*MATERIAL FOR THE TASK*
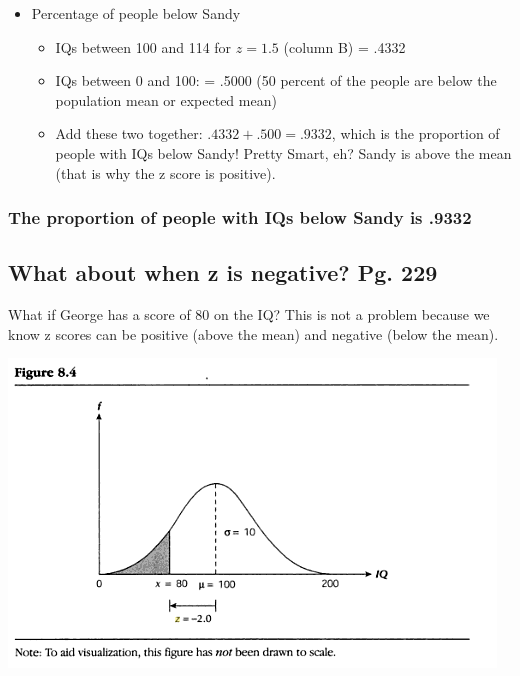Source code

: \documentclass[]{article}
\begin{document}
\begin{itemize}
\itemsep1pt\parskip0pt
\item
  Percentage of people below Sandy

  \begin{itemize}
  \itemsep1pt\parskip0pt
  \item
    IQs between 100 and 114 for $z=1.5$ (column B) = .4332
  \item
    IQs between 0 and 100: = .5000 (50 percent of the people are below
    the population mean or expected mean)
  \item
    Add these two together: $.4332 + .500 = .9332$, which is the
    proportion of people with IQs below Sandy! Pretty Smart, eh? Sandy
    is above the mean (that is why the z score is positive).
  \end{itemize}
\end{itemize}

\subsubsection{The proportion of people with IQs below Sandy is
.9332}\label{the-proportion-of-people-with-iqs-below-sandy-is-.9332}

\subsection{What about when z is negative? Pg.
229}\label{what-about-when-z-is-negative-pg.-229}

What if George has a score of 80 on the IQ? This is not a problem
because we know z scores can be positive (above the mean) and negative
(below the mean).

\includegraphics{george1.png}
\end{document}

*WORK ITEM*
In the data, how many lines include the string "when"? Reply with only that number.

*WRITTEN SOLUTION*
2